BEGIN

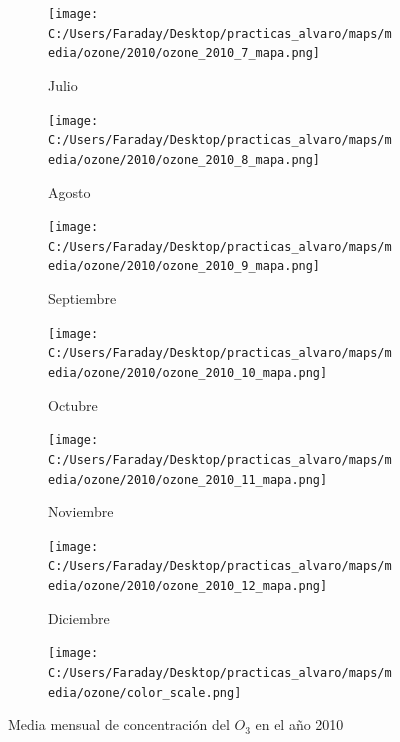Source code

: \documentclass[12pt]{article}
\begin{document}
\begin{figure}[H]
\begin{subfigure}[H]{0.15\textwidth}
\texttt{[image: C:/Users/Faraday/Desktop/practicas\_alvaro/maps/media/ozone/2010/ozone\_2010\_7\_mapa.png]}
\captionsetup{labelformat=empty}
\caption{Julio}
\label{fig:map-ozone-2010-7}
\end{subfigure}
%
\begin{subfigure}[H]{0.15\textwidth}
\texttt{[image: C:/Users/Faraday/Desktop/practicas\_alvaro/maps/media/ozone/2010/ozone\_2010\_8\_mapa.png]}
\captionsetup{labelformat=empty}
\caption{Agosto}
\label{fig:map-ozone-2010-8}
\end{subfigure}
%
\begin{subfigure}[H]{0.15\textwidth}
\texttt{[image: C:/Users/Faraday/Desktop/practicas\_alvaro/maps/media/ozone/2010/ozone\_2010\_9\_mapa.png]}
\captionsetup{labelformat=empty}
\caption{Septiembre}
\label{fig:map-ozone-2010-9}
\end{subfigure}
%
\begin{subfigure}[H]{0.15\textwidth}
\texttt{[image: C:/Users/Faraday/Desktop/practicas\_alvaro/maps/media/ozone/2010/ozone\_2010\_10\_mapa.png]}
\captionsetup{labelformat=empty}
\caption{Octubre}
\label{fig:map-ozone-2010-10}
\end{subfigure}
%
\begin{subfigure}[H]{0.15\textwidth}
\texttt{[image: C:/Users/Faraday/Desktop/practicas\_alvaro/maps/media/ozone/2010/ozone\_2010\_11\_mapa.png]}
\captionsetup{labelformat=empty}
\caption{Noviembre}
\label{fig:map-ozone-2010-11}
\end{subfigure}
%
\begin{subfigure}[H]{0.15\textwidth}
\texttt{[image: C:/Users/Faraday/Desktop/practicas\_alvaro/maps/media/ozone/2010/ozone\_2010\_12\_mapa.png]}
\captionsetup{labelformat=empty}
\caption{Diciembre}
\label{fig:map-ozone-2010-12}
\end{subfigure}

\begin{subfigure}[H]{0.45\textwidth}
\texttt{[image: C:/Users/Faraday/Desktop/practicas\_alvaro/maps/media/ozone/color\_scale.png]}
\captionsetup{labelformat=empty}
\caption{}
\end{subfigure}

\vspace*{-7mm}
\caption{Media mensual de concentración del $O_{3}$ en el año 2010}
\label{fig:map-ozone-2010}
\end{figure}
\end{document}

END

-- EXERCISE REQUIREMENTS --
Leaving the pictures out, give back each line above exactly.

-- WRITTEN ANSWER --
Source code

: \documentclass[12pt]{article}
\begin{document}
\begin{figure}[H]
\begin{subfigure}[H]{0.15\textwidth}
\texttt{[image: C:/Users/Faraday/Desktop/practicas\_alvaro/maps/media/ozone/2010/ozone\_2010\_7\_mapa.png]}
\captionsetup{labelformat=empty}
\caption{Julio}
\label{fig:map-ozone-2010-7}
\end{subfigure}
%
\begin{subfigure}[H]{0.15\textwidth}
\texttt{[image: C:/Users/Faraday/Desktop/practicas\_alvaro/maps/media/ozone/2010/ozone\_2010\_8\_mapa.png]}
\captionsetup{labelformat=empty}
\caption{Agosto}
\label{fig:map-ozone-2010-8}
\end{subfigure}
%
\begin{subfigure}[H]{0.15\textwidth}
\texttt{[image: C:/Users/Faraday/Desktop/practicas\_alvaro/maps/media/ozone/2010/ozone\_2010\_9\_mapa.png]}
\captionsetup{labelformat=empty}
\caption{Septiembre}
\label{fig:map-ozone-2010-9}
\end{subfigure}
%
\begin{subfigure}[H]{0.15\textwidth}
\texttt{[image: C:/Users/Faraday/Desktop/practicas\_alvaro/maps/media/ozone/2010/ozone\_2010\_10\_mapa.png]}
\captionsetup{labelformat=empty}
\caption{Octubre}
\label{fig:map-ozone-2010-10}
\end{subfigure}
%
\begin{subfigure}[H]{0.15\textwidth}
\texttt{[image: C:/Users/Faraday/Desktop/practicas\_alvaro/maps/media/ozone/2010/ozone\_2010\_11\_mapa.png]}
\captionsetup{labelformat=empty}
\caption{Noviembre}
\label{fig:map-ozone-2010-11}
\end{subfigure}
%
\begin{subfigure}[H]{0.15\textwidth}
\texttt{[image: C:/Users/Faraday/Desktop/practicas\_alvaro/maps/media/ozone/2010/ozone\_2010\_12\_mapa.png]}
\captionsetup{labelformat=empty}
\caption{Diciembre}
\label{fig:map-ozone-2010-12}
\end{subfigure}

\begin{subfigure}[H]{0.45\textwidth}
\texttt{[image: C:/Users/Faraday/Desktop/practicas\_alvaro/maps/media/ozone/color\_scale.png]}
\captionsetup{labelformat=empty}
\caption{}
\end{subfigure}

\vspace*{-7mm}
\caption{Media mensual de concentración del $O_{3}$ en el año 2010}
\label{fig:map-ozone-2010}
\end{figure}
\end{document}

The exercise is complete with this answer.